HivemunkCrawler
HivemunkCrawler is the web crawler operated by hivemunk. It visits publicly available beekeeping-related business websites to help build a directory and product index for beekeeping supplies. The purpose of the crawler is to help beekeepers find equipment, compare availability and prices across sellers, and discover beekeeping supply businesses they may not already know about. HivemunkCrawler is focused on beekeeping businesses and beekeeping equipment. It is not a general-purpose web crawler.
User agent
HivemunkCrawler identifies itself with the following user agent:
HivemunkCrawler/1.0 (+https://hivemunk.com/crawler)
The URL in the user agent points to this page so website owners can understand why the crawler visited their site and how to contact hivemunk.

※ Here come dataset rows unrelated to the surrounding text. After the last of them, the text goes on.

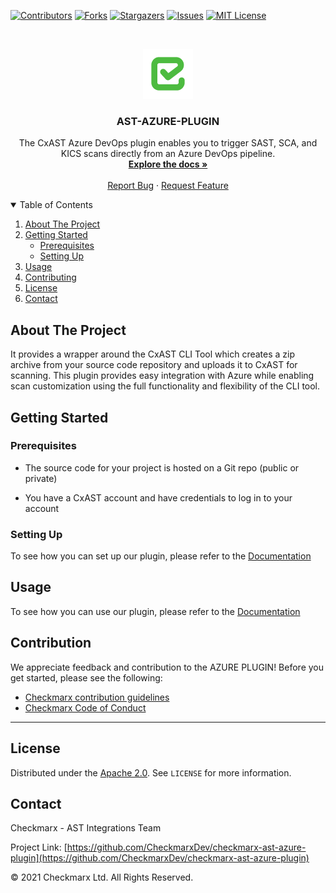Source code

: 
[![Contributors][contributors-shield]][contributors-url]
[![Forks][forks-shield]][forks-url]
[![Stargazers][stars-shield]][stars-url]
[![Issues][issues-shield]][issues-url]
[![MIT License][license-shield]][license-url]

<!-- PROJECT LOGO -->
<br />
<p align="center">
  <a href="">
    <img src="./logo.png" alt="Logo" width="80" height="80">
  </a>

<h3 align="center">AST-AZURE-PLUGIN</h3>

<p align="center">
    The CxAST Azure DevOps plugin enables you to trigger SAST, SCA, and KICS scans directly from an Azure DevOps pipeline.

<br />
    <a href="https://checkmarx.atlassian.net/wiki/spaces/AST/pages/5938544894/Quick+Start+Guide+-+CxAST+Azure+DevOps+Plugin"><strong>Explore the docs »</strong></a>
    <br />
    <br />
    <a href="https://github.com/CheckmarxDev/checkmarx-ast-azure-plugin/issues/new">Report Bug</a>
    ·
    <a href="https://github.com/CheckmarxDev/checkmarx-ast-azure-plugin/issues/new">Request Feature</a>
  </p>
</p>



<!-- TABLE OF CONTENTS -->
<details open="open">
  <summary>Table of Contents</summary>
  <ol>
    <li>
      <a href="#about-the-project">About The Project</a>
    </li>
    <li>
      <a href="#getting-started">Getting Started</a>
      <ul>
        <li><a href="#prerequisites">Prerequisites</a></li>
        <li><a href="#setting-up">Setting Up</a></li>
      </ul>
    </li>
    <li><a href="#usage">Usage</a></li>
    <li><a href="#contributing">Contributing</a></li>
    <li><a href="#license">License</a></li>
    <li><a href="#contact">Contact</a></li>
  </ol>
</details>



<!-- ABOUT THE PROJECT -->
## About The Project

It provides a wrapper around the CxAST CLI Tool which creates a zip archive from your source code repository and uploads it to CxAST for scanning. This plugin provides easy integration with Azure while enabling scan customization using the full functionality and flexibility of the CLI tool.
<!-- GETTING STARTED -->
## Getting Started

### Prerequisites

- The source code for your project is hosted on a Git repo (public or private)

- You have a CxAST account and have credentials to log in to your account

### Setting Up

To see how you can set up our plugin, please refer to the [Documentation](https://checkmarx.atlassian.net/wiki/spaces/AST/pages/5938544894/Quick+Start+Guide+-+CxAST+Azure+DevOps+Plugin)


## Usage

To see how you can use our plugin, please refer to the [Documentation](https://checkmarx.atlassian.net/wiki/spaces/AST/pages/5938544894/Quick+Start+Guide+-+CxAST+Azure+DevOps+Plugin)


## Contribution

We appreciate feedback and contribution to the AZURE PLUGIN! Before you get started, please see the following:

- [Checkmarx contribution guidelines](docs/contributing.md)
- [Checkmarx Code of Conduct](docs/code_of_conduct.md)

** **

<!-- LICENSE -->
## License
Distributed under the [Apache 2.0](LICENSE). See `LICENSE` for more information.



<!-- CONTACT -->
## Contact

Checkmarx - AST Integrations Team

Project Link: [https://github.com/CheckmarxDev/checkmarx-ast-azure-plugin](https://github.com/CheckmarxDev/checkmarx-ast-azure-plugin)


© 2021 Checkmarx Ltd. All Rights Reserved.

[contributors-shield]: https://img.shields.io/github/contributors/CheckmarxDev/checkmarx-ast-azure-plugin.svg?style=flat-square
[contributors-url]: https://github.com/CheckmarxDev/checkmarx-ast-azure-plugin/graphs/contributors
[forks-shield]: https://img.shields.io/github/forks/CheckmarxDev/checkmarx-ast-azure-plugin.svg?style=flat-square
[forks-url]: https://github.com/CheckmarxDev/checkmarx-ast-azure-plugin/network/members
[stars-shield]: https://img.shields.io/github/stars/CheckmarxDev/checkmarx-ast-azure-plugin.svg?style=flat-square
[stars-url]: https://github.com/CheckmarxDev/checkmarx-ast-azure-plugin/stargazers
[issues-shield]: https://img.shields.io/github/issues/CheckmarxDev/checkmarx-ast-azure-plugin.svg?style=flat-square
[issues-url]: https://github.com/CheckmarxDev/checkmarx-ast-azure-plugin/issues
[license-shield]: https://img.shields.io/github/license/CheckmarxDev/checkmarx-ast-azure-plugin.svg?style=flat-square
[license-url]: https://github.com/CheckmarxDev/checkmarx-ast-azure-plugin/blob/master/LICENSE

Why HivemunkCrawler visits websites
HivemunkCrawler visits websites for a few related purposes:
-
Business discovery
To identify businesses that may be relevant to beekeepers, including beekeeping supply stores, honey producers, farm stores, beekeeper associations, and related organizations. -
Business verification
To determine whether a discovered website is actually relevant to beekeeping, whether it sells physical products, and whether it appears to be a business that should be included in the hivemunk directory. -
Directory building
To collect limited business-level information such as website URL, business type, public address, and general product focus. -
Product indexing
When crawling appears to be allowed, to collect limited product-level information from beekeeping supply websites so beekeepers can search and compare products across sellers.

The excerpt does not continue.